Manuel: Well, the opportunity for great collaboration. Our team at the Proteomics Tech Hub focused on method development, which is our specialty at the Vienna BioCenter. We partnered with Thermo Fisher Scientific to access their cutting-edge instrument before it was even on the market. We also worked with Nicolas Rivron’s lab at IMBA, who shared their blastoid models and their expertise on embryonic development.

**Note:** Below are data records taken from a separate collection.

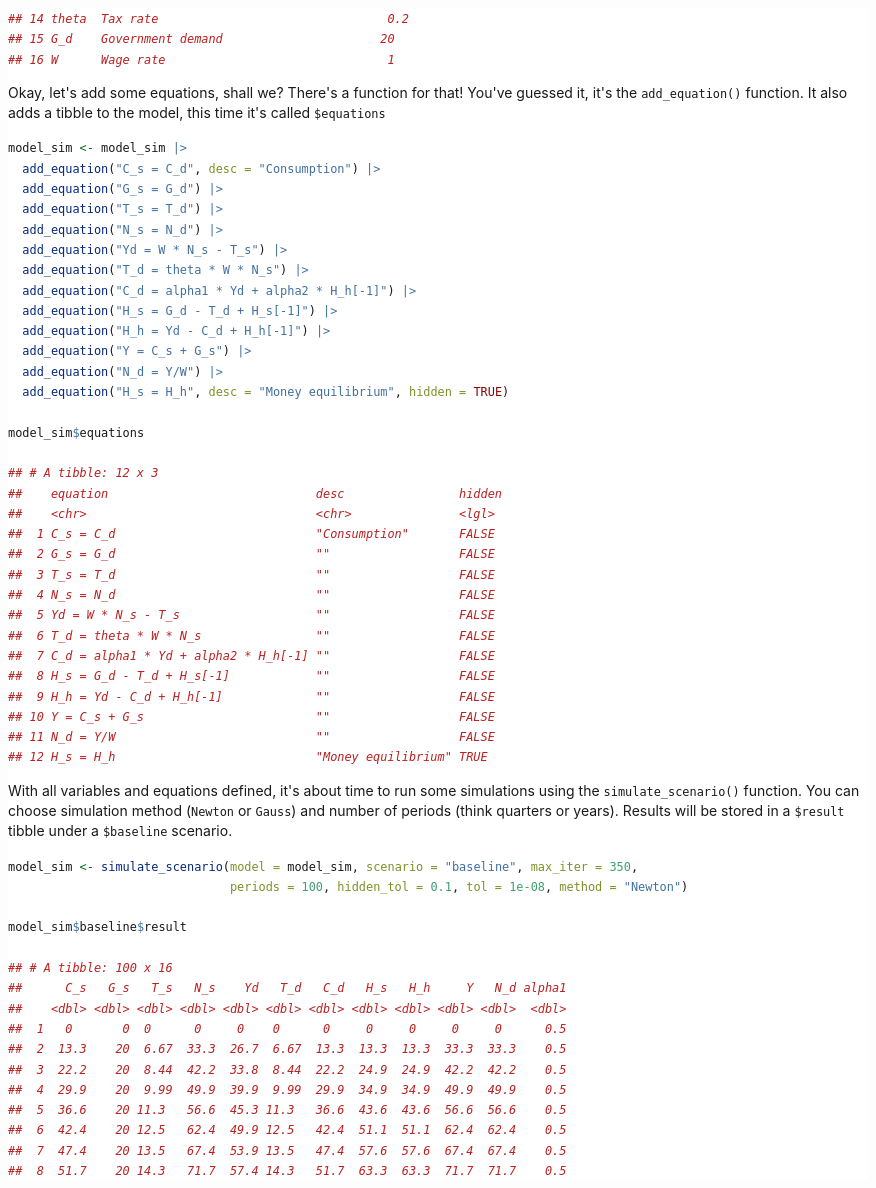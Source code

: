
 ``` r
## 14 theta  Tax rate                                0.2
## 15 G_d    Government demand                      20  
## 16 W      Wage rate                               1
```

Okay, let's add some equations, shall we? There's a function for that! You've guessed it, it's the ```add_equation()``` function. 
It also adds a tibble to the model, this time it's called ```$equations```

``` r
model_sim <- model_sim |>
  add_equation("C_s = C_d", desc = "Consumption") |>
  add_equation("G_s = G_d") |>
  add_equation("T_s = T_d") |>
  add_equation("N_s = N_d") |>
  add_equation("Yd = W * N_s - T_s") |>
  add_equation("T_d = theta * W * N_s") |>
  add_equation("C_d = alpha1 * Yd + alpha2 * H_h[-1]") |>
  add_equation("H_s = G_d - T_d + H_s[-1]") |>
  add_equation("H_h = Yd - C_d + H_h[-1]") |>
  add_equation("Y = C_s + G_s") |>
  add_equation("N_d = Y/W") |>
  add_equation("H_s = H_h", desc = "Money equilibrium", hidden = TRUE)
  
model_sim$equations

## # A tibble: 12 x 3
##    equation                             desc                hidden
##    <chr>                                <chr>               <lgl> 
##  1 C_s = C_d                            "Consumption"       FALSE 
##  2 G_s = G_d                            ""                  FALSE 
##  3 T_s = T_d                            ""                  FALSE 
##  4 N_s = N_d                            ""                  FALSE 
##  5 Yd = W * N_s - T_s                   ""                  FALSE 
##  6 T_d = theta * W * N_s                ""                  FALSE 
##  7 C_d = alpha1 * Yd + alpha2 * H_h[-1] ""                  FALSE 
##  8 H_s = G_d - T_d + H_s[-1]            ""                  FALSE 
##  9 H_h = Yd - C_d + H_h[-1]             ""                  FALSE 
## 10 Y = C_s + G_s                        ""                  FALSE 
## 11 N_d = Y/W                            ""                  FALSE 
## 12 H_s = H_h                            "Money equilibrium" TRUE
```

With all variables and equations defined, it's about time to run some simulations using the ```simulate_scenario()``` function. You can choose simulation method (```Newton``` or ```Gauss```) and number of periods (think quarters or years). Results will be stored in a ```$result``` tibble under a ```$baseline``` scenario.

``` r
model_sim <- simulate_scenario(model = model_sim, scenario = "baseline", max_iter = 350, 
                               periods = 100, hidden_tol = 0.1, tol = 1e-08, method = "Newton")

model_sim$baseline$result

## # A tibble: 100 x 16
##      C_s   G_s   T_s   N_s    Yd   T_d   C_d   H_s   H_h     Y   N_d alpha1
##    <dbl> <dbl> <dbl> <dbl> <dbl> <dbl> <dbl> <dbl> <dbl> <dbl> <dbl>  <dbl>
##  1   0       0  0      0     0    0      0     0     0     0     0      0.5
##  2  13.3    20  6.67  33.3  26.7  6.67  13.3  13.3  13.3  33.3  33.3    0.5
##  3  22.2    20  8.44  42.2  33.8  8.44  22.2  24.9  24.9  42.2  42.2    0.5
##  4  29.9    20  9.99  49.9  39.9  9.99  29.9  34.9  34.9  49.9  49.9    0.5
##  5  36.6    20 11.3   56.6  45.3 11.3   36.6  43.6  43.6  56.6  56.6    0.5
##  6  42.4    20 12.5   62.4  49.9 12.5   42.4  51.1  51.1  62.4  62.4    0.5
##  7  47.4    20 13.5   67.4  53.9 13.5   47.4  57.6  57.6  67.4  67.4    0.5
##  8  51.7    20 14.3   71.7  57.4 14.3   51.7  63.3  63.3  71.7  71.7    0.5
```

Julia: For me, the most exciting moment was realizing that we could uncover heterogeneity within a seemingly uniform cell population—without needing any additional stimuli. The depth of the proteome coverage and the precision of quantification allowed us to hypothesize about the cell cycle phases: whether a cell had just divided or was about to. This level of detail was unprecedented and highlighted just how powerful our method is for detecting subtle differences between cells of the same type—something older techniques simply couldn’t achieve. Seeing how proteins—the real drivers of cellular behavior—can reveal these insights felt like a game-changer, and I’m excited to see what we can do next.
Further Information
Read the full paper here
About Manuel Matzinger
Manuel Matzinger pursued his studies in Chemistry at the University of Vienna and the University of Bergen, Norway. He earned his PhD in pharmaceutical chemistry, focusing on transcription factors activated by oxidative stress. In 2020, he joined the Proteomics Tech Hub at the Institute of Molecular Pathology (IMP) as a postdoctoral researcher. During his time at IMP, Manuel co-conceptualized and co-authored several successful grant applications, including FWF grants and an FFG infrastructure grant, which facilitated the acquisition of state-of-the-art mass spectrometers. Additionally, he plays a key role in organizing the annual European Symposium on Single Cell Proteomics. His research centers on developing advanced analytical techniques in crosslinking mass spectrometry and ultra-low-input proteomics. Since November 2024, Manuel has served as a Senior Core Scientist at the Proteomics Technology Hub of the Vienna BioCenter.
About Julia Bubis
Julia Bubis earned her Ph.D. in Molecular and Chemical Physics from the Moscow Institute of Physics and Technology in 2022, where she specialized in developing high-throughput liquid chromatography-mass spectrometry (LC-MS) methods and quantitation strategies. She joined the Proteomics Technology Hub at the Vienna BioCenter as a postdoctoral researcher. Julia serves as the principal investigator for the "Single-cell Proteomics of Human Blastoid" project, funded by the Austrian Science Fund's ESPRIT program, focusing on advancing liquid chromatography-mass spectrometry techniques for single-cell proteomics and data analysis to get better understanding of mechanisms of early-stage embryo development using blastocyst-like structures. Her achievements have been recognized with multiple awards, including the Seal of Excellence from the Marie Curie Fellowship in 2023 and the Best Poster Award at the Single Cell Proteomics Conference in Boston in 2024.